Please write out exactly the lines of the data below from the line holding "Millennium Dawn is" through the line holding "[Link to MD's", and leave out the rest.
-------- Excerpted records
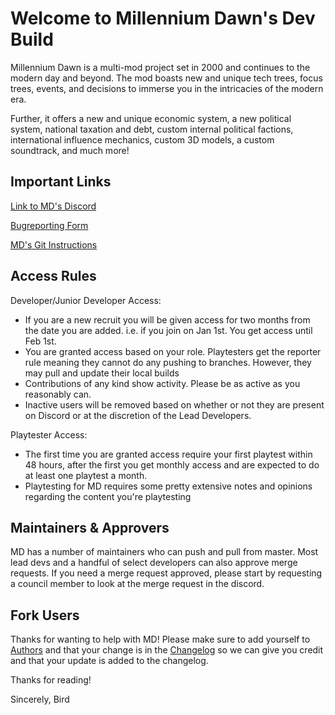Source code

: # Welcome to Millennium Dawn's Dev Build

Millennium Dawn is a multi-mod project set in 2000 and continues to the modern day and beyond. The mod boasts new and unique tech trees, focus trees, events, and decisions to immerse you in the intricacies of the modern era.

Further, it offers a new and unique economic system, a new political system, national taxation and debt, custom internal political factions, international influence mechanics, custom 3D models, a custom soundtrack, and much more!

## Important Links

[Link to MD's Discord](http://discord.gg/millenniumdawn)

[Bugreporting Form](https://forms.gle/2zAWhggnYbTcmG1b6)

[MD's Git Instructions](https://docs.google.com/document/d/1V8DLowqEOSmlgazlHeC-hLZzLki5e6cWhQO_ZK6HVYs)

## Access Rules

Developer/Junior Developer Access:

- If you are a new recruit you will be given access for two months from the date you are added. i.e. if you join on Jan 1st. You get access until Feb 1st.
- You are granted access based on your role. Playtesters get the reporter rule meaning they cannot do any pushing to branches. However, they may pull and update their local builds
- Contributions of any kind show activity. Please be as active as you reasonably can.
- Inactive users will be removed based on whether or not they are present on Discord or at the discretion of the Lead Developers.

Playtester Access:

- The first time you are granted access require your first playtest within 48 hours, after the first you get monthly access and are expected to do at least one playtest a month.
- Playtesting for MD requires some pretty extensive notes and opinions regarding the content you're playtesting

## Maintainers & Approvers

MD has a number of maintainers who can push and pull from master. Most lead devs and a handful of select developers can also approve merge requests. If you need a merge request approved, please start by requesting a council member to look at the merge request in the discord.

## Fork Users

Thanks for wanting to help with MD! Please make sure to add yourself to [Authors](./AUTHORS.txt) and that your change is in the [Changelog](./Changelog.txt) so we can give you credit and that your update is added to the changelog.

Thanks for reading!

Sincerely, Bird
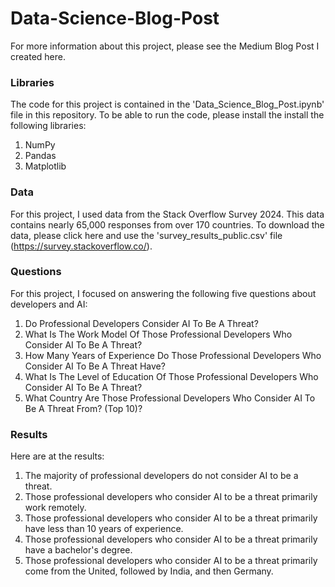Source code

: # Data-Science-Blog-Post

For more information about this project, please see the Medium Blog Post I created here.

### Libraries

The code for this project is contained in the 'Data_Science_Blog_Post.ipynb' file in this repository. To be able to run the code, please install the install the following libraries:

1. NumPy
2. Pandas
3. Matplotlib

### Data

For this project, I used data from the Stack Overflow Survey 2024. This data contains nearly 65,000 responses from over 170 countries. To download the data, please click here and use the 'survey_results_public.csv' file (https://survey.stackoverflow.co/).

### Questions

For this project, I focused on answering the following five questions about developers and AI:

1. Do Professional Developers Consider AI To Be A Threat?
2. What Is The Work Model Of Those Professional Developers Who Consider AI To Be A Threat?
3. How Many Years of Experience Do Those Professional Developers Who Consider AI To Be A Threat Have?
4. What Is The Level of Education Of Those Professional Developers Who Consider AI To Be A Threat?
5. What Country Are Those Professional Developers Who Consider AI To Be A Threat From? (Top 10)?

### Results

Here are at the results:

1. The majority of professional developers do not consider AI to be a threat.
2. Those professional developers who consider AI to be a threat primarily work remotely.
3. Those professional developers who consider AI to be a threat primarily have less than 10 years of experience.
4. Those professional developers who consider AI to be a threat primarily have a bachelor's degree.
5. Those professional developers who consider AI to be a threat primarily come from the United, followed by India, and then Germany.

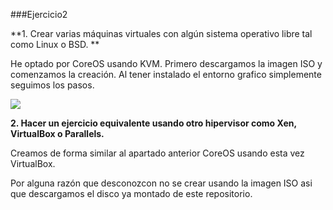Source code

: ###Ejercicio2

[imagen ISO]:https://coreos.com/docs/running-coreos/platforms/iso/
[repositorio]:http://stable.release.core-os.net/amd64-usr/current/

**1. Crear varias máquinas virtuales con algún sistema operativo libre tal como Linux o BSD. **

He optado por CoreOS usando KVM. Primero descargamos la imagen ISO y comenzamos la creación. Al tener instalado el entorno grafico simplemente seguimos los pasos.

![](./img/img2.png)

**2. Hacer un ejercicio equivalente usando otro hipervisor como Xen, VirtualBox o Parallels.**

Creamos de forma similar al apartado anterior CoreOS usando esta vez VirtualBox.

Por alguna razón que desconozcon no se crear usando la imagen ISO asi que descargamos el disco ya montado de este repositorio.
----------------
Solution for this problem:
Millennium Dawn is a multi-mod project set in 2000 and continues to the modern day and beyond. The mod boasts new and unique tech trees, focus trees, events, and decisions to immerse you in the intricacies of the modern era.

Further, it offers a new and unique economic system, a new political system, national taxation and debt, custom internal political factions, international influence mechanics, custom 3D models, a custom soundtrack, and much more!

## Important Links

[Link to MD's Discord](http://discord.gg/millenniumdawn)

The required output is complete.